[WHAT IS NEEDED] Locate the line that contains "边缘 bin 并入最近的对数带；名义" in the entries below, then repeat it and every following line through the line that contains "but the simplest", exactly, and no others.

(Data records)
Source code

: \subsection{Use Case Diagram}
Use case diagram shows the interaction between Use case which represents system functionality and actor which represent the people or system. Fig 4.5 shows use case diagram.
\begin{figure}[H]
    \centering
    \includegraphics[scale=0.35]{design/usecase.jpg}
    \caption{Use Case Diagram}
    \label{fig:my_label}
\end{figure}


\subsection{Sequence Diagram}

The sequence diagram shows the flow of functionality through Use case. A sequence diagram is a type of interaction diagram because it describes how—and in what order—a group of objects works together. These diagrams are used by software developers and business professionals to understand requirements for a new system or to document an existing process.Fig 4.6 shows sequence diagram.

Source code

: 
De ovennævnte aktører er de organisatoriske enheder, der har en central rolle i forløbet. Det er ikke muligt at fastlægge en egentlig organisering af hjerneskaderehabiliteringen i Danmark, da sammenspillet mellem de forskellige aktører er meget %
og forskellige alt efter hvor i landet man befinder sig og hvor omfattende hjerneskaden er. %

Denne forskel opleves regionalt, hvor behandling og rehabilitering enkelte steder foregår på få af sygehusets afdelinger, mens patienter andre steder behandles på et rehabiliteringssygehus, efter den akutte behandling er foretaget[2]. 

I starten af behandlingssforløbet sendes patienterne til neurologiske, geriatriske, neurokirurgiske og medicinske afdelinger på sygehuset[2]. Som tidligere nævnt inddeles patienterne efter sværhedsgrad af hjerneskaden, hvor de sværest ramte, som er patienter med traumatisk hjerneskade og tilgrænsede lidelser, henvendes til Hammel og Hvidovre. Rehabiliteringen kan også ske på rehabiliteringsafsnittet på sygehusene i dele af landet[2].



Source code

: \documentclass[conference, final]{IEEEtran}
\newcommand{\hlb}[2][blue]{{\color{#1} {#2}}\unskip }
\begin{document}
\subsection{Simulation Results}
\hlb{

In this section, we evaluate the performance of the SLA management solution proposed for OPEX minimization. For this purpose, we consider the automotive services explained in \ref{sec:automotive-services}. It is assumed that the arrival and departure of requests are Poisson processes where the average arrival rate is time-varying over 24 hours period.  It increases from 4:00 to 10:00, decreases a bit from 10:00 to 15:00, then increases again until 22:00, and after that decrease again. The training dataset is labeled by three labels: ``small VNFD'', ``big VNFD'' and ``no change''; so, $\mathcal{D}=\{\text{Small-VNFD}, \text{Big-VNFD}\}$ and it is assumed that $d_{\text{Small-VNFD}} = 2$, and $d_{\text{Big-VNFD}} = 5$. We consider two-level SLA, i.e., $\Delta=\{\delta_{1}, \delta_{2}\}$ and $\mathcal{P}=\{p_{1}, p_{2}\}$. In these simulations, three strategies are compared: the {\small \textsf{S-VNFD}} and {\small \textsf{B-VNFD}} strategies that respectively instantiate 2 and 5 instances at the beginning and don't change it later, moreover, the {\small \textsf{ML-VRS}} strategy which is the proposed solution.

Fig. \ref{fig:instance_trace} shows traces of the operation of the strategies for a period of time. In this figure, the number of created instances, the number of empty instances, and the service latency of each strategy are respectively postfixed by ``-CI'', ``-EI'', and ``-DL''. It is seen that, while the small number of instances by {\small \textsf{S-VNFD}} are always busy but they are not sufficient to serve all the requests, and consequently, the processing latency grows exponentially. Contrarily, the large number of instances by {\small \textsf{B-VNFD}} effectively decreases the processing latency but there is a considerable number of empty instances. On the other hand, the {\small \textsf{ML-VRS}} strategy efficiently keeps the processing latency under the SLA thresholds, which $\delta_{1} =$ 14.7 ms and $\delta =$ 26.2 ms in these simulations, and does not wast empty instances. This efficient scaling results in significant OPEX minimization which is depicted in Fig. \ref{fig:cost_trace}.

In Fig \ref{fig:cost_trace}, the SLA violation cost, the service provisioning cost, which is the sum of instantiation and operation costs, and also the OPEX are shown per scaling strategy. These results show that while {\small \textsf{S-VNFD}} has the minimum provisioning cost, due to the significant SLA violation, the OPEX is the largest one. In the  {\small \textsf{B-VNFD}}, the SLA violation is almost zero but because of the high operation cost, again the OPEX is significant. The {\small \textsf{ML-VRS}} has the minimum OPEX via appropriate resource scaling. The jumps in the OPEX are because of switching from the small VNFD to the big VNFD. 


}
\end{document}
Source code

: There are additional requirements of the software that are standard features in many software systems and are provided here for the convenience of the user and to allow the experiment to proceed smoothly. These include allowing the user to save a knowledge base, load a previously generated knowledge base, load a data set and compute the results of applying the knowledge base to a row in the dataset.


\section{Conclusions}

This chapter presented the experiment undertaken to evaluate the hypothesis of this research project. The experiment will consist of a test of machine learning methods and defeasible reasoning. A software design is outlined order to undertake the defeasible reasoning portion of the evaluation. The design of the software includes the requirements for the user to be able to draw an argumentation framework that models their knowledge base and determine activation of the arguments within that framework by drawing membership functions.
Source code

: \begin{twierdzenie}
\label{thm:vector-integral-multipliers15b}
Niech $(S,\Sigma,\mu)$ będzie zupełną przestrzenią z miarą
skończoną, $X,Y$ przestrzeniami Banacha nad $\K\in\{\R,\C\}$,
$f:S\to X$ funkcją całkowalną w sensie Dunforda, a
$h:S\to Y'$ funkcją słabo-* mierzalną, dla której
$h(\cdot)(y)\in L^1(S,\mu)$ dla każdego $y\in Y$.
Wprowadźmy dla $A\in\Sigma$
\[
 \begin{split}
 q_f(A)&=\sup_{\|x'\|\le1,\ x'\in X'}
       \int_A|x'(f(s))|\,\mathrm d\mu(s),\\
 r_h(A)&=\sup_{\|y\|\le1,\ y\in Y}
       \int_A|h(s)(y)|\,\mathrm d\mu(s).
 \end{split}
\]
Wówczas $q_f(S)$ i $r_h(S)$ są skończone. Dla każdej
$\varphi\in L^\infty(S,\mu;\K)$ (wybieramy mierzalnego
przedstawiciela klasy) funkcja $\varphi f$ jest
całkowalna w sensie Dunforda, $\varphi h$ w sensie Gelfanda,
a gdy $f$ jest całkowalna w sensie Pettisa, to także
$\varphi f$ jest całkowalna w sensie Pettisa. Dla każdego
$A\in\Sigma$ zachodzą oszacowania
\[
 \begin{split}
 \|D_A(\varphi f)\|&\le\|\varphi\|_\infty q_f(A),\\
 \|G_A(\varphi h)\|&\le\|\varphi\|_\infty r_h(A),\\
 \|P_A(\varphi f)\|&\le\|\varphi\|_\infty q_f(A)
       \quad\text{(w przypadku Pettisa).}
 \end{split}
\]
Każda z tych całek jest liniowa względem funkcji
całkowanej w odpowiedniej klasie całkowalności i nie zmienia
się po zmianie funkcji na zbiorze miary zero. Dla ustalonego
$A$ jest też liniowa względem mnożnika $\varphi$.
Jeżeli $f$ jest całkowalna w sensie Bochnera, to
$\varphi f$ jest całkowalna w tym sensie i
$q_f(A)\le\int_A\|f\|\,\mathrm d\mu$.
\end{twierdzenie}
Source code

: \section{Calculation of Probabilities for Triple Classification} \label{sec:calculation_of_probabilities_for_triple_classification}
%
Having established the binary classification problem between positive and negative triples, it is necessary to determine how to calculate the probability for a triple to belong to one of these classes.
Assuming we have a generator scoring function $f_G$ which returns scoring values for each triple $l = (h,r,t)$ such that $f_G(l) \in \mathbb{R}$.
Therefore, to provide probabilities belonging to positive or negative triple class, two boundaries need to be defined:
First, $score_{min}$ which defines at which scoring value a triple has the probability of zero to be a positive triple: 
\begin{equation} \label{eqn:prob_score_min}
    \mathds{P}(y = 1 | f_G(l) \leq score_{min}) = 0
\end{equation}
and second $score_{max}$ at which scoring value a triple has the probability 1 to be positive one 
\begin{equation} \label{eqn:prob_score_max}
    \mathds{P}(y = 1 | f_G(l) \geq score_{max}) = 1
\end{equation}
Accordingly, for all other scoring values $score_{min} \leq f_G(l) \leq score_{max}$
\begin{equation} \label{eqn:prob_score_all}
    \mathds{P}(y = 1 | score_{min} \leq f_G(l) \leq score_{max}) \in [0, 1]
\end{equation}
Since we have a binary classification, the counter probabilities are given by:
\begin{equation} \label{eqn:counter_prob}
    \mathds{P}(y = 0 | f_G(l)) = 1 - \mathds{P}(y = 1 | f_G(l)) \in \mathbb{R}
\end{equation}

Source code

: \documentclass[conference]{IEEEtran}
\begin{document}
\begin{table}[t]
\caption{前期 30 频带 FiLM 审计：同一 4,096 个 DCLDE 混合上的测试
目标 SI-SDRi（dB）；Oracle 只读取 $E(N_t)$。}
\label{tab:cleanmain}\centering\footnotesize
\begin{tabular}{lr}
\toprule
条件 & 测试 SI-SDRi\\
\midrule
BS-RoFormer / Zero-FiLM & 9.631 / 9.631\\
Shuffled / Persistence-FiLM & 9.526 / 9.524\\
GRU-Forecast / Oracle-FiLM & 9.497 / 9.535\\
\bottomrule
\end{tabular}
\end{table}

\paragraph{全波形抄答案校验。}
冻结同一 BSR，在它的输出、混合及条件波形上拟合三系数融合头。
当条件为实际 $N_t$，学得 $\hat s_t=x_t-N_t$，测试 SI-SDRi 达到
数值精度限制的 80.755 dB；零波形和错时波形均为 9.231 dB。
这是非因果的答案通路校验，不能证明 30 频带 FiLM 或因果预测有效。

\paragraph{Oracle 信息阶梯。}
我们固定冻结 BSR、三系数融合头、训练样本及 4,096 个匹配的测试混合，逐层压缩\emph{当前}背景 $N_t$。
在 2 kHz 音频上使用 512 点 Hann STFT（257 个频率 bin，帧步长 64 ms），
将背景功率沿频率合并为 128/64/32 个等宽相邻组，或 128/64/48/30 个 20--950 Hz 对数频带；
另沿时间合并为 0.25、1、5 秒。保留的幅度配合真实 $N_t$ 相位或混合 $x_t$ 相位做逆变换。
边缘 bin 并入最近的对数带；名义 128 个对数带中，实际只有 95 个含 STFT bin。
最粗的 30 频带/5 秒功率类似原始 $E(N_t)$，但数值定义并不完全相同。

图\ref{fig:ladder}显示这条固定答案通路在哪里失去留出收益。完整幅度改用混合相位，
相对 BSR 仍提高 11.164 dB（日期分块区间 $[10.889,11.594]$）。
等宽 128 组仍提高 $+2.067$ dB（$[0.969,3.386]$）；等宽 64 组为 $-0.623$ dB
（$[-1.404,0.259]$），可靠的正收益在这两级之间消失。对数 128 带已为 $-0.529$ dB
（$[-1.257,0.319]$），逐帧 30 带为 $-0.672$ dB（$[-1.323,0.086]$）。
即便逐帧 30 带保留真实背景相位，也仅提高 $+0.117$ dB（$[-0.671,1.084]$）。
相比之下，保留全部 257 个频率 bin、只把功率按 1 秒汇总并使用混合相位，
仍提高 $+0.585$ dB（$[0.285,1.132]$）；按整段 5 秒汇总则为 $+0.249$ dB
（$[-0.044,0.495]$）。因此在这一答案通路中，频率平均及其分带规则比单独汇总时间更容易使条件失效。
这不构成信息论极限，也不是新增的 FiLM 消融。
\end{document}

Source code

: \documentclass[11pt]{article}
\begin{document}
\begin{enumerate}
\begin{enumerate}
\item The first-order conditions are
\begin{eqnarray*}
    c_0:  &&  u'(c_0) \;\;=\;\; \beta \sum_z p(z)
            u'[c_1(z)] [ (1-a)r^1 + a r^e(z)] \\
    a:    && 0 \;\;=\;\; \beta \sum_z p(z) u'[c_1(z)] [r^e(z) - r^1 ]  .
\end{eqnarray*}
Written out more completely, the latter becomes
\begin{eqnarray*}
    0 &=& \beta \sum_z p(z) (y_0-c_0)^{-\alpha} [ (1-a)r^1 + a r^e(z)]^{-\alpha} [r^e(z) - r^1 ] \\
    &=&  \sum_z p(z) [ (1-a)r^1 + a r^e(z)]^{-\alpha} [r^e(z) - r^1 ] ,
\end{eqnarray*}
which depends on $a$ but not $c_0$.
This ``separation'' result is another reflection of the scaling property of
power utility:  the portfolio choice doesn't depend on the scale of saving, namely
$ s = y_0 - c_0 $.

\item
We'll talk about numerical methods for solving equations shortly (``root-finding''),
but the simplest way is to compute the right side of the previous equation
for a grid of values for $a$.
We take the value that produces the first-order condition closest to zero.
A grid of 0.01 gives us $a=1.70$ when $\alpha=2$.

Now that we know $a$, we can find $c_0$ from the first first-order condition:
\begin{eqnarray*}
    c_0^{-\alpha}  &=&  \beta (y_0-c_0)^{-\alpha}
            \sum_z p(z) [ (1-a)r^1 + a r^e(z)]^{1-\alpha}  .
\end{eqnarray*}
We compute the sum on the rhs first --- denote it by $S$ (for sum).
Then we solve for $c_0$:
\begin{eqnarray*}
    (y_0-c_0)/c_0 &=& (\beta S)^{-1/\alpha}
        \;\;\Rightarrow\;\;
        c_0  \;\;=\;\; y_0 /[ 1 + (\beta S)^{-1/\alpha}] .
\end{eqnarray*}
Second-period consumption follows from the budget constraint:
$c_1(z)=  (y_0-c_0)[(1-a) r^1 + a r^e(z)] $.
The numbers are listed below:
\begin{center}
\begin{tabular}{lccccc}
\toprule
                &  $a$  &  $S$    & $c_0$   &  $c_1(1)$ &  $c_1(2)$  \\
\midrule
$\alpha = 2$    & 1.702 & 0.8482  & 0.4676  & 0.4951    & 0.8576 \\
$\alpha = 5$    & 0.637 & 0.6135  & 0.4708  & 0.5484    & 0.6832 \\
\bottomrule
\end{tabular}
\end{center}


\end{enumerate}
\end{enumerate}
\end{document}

[WRITTEN SOLUTION]
边缘 bin 并入最近的对数带；名义 128 个对数带中，实际只有 95 个含 STFT bin。
最粗的 30 频带/5 秒功率类似原始 $E(N_t)$，但数值定义并不完全相同。

图\ref{fig:ladder}显示这条固定答案通路在哪里失去留出收益。完整幅度改用混合相位，
相对 BSR 仍提高 11.164 dB（日期分块区间 $[10.889,11.594]$）。
等宽 128 组仍提高 $+2.067$ dB（$[0.969,3.386]$）；等宽 64 组为 $-0.623$ dB
（$[-1.404,0.259]$），可靠的正收益在这两级之间消失。对数 128 带已为 $-0.529$ dB
（$[-1.257,0.319]$），逐帧 30 带为 $-0.672$ dB（$[-1.323,0.086]$）。
即便逐帧 30 带保留真实背景相位，也仅提高 $+0.117$ dB（$[-0.671,1.084]$）。
相比之下，保留全部 257 个频率 bin、只把功率按 1 秒汇总并使用混合相位，
仍提高 $+0.585$ dB（$[0.285,1.132]$）；按整段 5 秒汇总则为 $+0.249$ dB
（$[-0.044,0.495]$）。因此在这一答案通路中，频率平均及其分带规则比单独汇总时间更容易使条件失效。
这不构成信息论极限，也不是新增的 FiLM 消融。
\end{document}

Source code

: \documentclass[11pt]{article}
\begin{document}
\begin{enumerate}
\begin{enumerate}
\item The first-order conditions are
\begin{eqnarray*}
    c_0:  &&  u'(c_0) \;\;=\;\; \beta \sum_z p(z)
            u'[c_1(z)] [ (1-a)r^1 + a r^e(z)] \\
    a:    && 0 \;\;=\;\; \beta \sum_z p(z) u'[c_1(z)] [r^e(z) - r^1 ]  .
\end{eqnarray*}
Written out more completely, the latter becomes
\begin{eqnarray*}
    0 &=& \beta \sum_z p(z) (y_0-c_0)^{-\alpha} [ (1-a)r^1 + a r^e(z)]^{-\alpha} [r^e(z) - r^1 ] \\
    &=&  \sum_z p(z) [ (1-a)r^1 + a r^e(z)]^{-\alpha} [r^e(z) - r^1 ] ,
\end{eqnarray*}
which depends on $a$ but not $c_0$.
This ``separation'' result is another reflection of the scaling property of
power utility:  the portfolio choice doesn't depend on the scale of saving, namely
$ s = y_0 - c_0 $.

\item
We'll talk about numerical methods for solving equations shortly (``root-finding''),
but the simplest way is to compute the right side of the previous equation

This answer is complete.